L’une disait : « j’ai deux amours, le travail et la France » ; l’autre chantait « j’ai deux amours, mon pays et Paris ! » ; à moins que ce ne soit le contraire.

 

Jiji Tachdjian aime tellement la Grande Lille et son Nord-Pas-de-Calais qu’en dépit de moult appels du téléphone à pied (c’est vous dire si cela date de longtemps : on utilisait encore des combinés avec cadran tournant dans le pied du support de l’appareil), suivis de maintes sollicitations – tant des deux pieds qu’à quatre mains –, il est toujours resté Lillo-roubaiso-mouscrono-tourquennois.

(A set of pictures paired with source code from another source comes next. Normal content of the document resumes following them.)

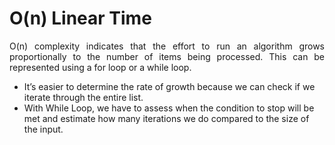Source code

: <h1>O(n) Linear Time</h1>

<p align = "justify">O(n) complexity indicates that the effort to run an algorithm grows proportionally to the number of items being processed. This can be represented using a for loop or a while loop.</p>

  - It’s easier to determine the rate of growth because we can check if we iterate through the entire list.
  - With While Loop, we have to assess when the condition to stop will be met and estimate how many iterations we do compared to the size of the input.
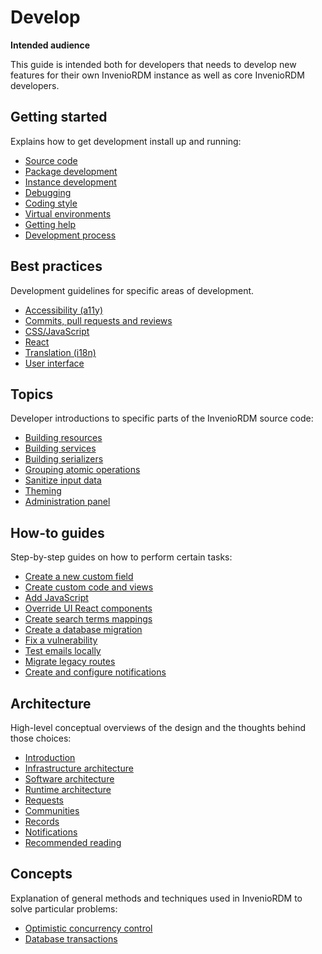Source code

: # Develop

**Intended audience**

This guide is intended both for developers that needs to develop new features for their own InvenioRDM instance as well as core InvenioRDM developers.

## Getting started

Explains how to get development install up and running:

- [Source code](getting-started/source-code.md)
- [Package development](getting-started/package-development.md)
- [Instance development](getting-started/instance-development.md)
- [Debugging](getting-started/debugging.md)
- [Coding style](getting-started/code-style.md)
- [Virtual environments](getting-started/virtualenvs.md)
- [Getting help](getting-started/help.md)
- [Development process](process.md)

## Best practices

Development guidelines for specific areas of development.

- [Accessibility (a11y)](best-practices/accessibility.md)
- [Commits, pull requests and reviews](best-practices/commits.md)
- [CSS/JavaScript](best-practices/css-js.md)
- [React](best-practices/react.md)
- [Translation (i18n)](howtos/i18n.md)
- [User interface](best-practices/ui.md)

## Topics

Developer introductions to specific parts of the InvenioRDM source code:

- [Building resources](topics/resource.md)
- [Building services](topics/service.md)
- [Building serializers](topics/serializers.md)
- [Grouping atomic operations](topics/uow.md)
- [Sanitize input data](topics/validation.md)
- [Theming](topics/theming.md)
- [Administration panel](topics/administration_panel.md)

## How-to guides

Step-by-step guides on how to perform certain tasks:

- [Create a new custom field](howtos/custom_fields.md)
- [Create custom code and views](howtos/custom_code.md)
- [Add JavaScript](howtos/add_javascript.md)
- [Override UI React components](howtos/override_components.md)
- [Create search terms mappings](howtos/search_terms_migration.md)
- [Create a database migration](howtos/alembic.md)
- [Fix a vulnerability](howtos/security-fix.md)
- [Test emails locally](howtos/dev_email.md)
- [Migrate legacy routes](howtos/route_migration.md)
- [Create and configure notifications](howtos/notifications.md)

## Architecture

High-level conceptual overviews of the design and the thoughts behind those
choices:

- [Introduction](architecture/index.md)
- [Infrastructure architecture](architecture/infrastructure.md)
- [Software architecture](architecture/software.md)
- [Runtime architecture](architecture/runtime.md)
- [Requests](architecture/requests.md)
- [Communities](architecture/communities.md)
- [Records](architecture/records.md)
- [Notifications](architecture/notifications.md)
- [Recommended reading](architecture/reading.md)

## Concepts

Explanation of general methods and techniques used in InvenioRDM to solve
particular problems:

- [Optimistic concurrency control](concepts/concurrency-control.md)
- [Database transactions](concepts/transactions.md)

On l’a réclamé à Paris, il est passé, s’en est revenu. On lui fit triomphal accueil à Los Angeles, où il exposa en 2008, et nous le retrouvons, aussi hardi qu’un Comtois ne se rendant pas à la raison du plus fortuné, aussi cœur fidèle qu’un Ardéchois attaché à son picodon aux châtaignes…

Il est derrière sa presse, avec sa Chienne, très sainement logé à la Maison Folie Wazemmes, ici à Roubaix, publiquement conditionné, et là, à Lille, postalement trié. Comprend qui veut, ou qui peut : il est de ces légendes urbaines que les Sous-Ysérois ne peuvent pas connaître.

 

On ne m’en voudra pas d’évoquer ici le maréchal de Mac Mahon et son fameux « J’y suis, j’y reste ! » à propos de Jiji Tachdjian. J’ajouterai, avec la conviction d’un sous-préfet flattant la ménagère à l’inauguration d’un hypermarché Auchan : « Quel talent ! Quels talents ! ».

 

Bien sûr la proximité de l’Aa lui inspira des alphabets que lui envie plus d’un épitreur[1] à Philémon. Et qu’on retrouve dans les Nouvelles Légendes improbables du Nord-Pas-de-Calais qu’il illustra et mit tant en fausses qu’en belles pages. Ses fausses pages sont d’ailleurs si belles que les experts ont bien du mal, même en se concertant tels des médecins de Molière, à distinguer une bene, bene bellissima, d’une fossi, fossi imitata. En la matière, le Roi n’est point son cousin. Cosi seul fait Jiji.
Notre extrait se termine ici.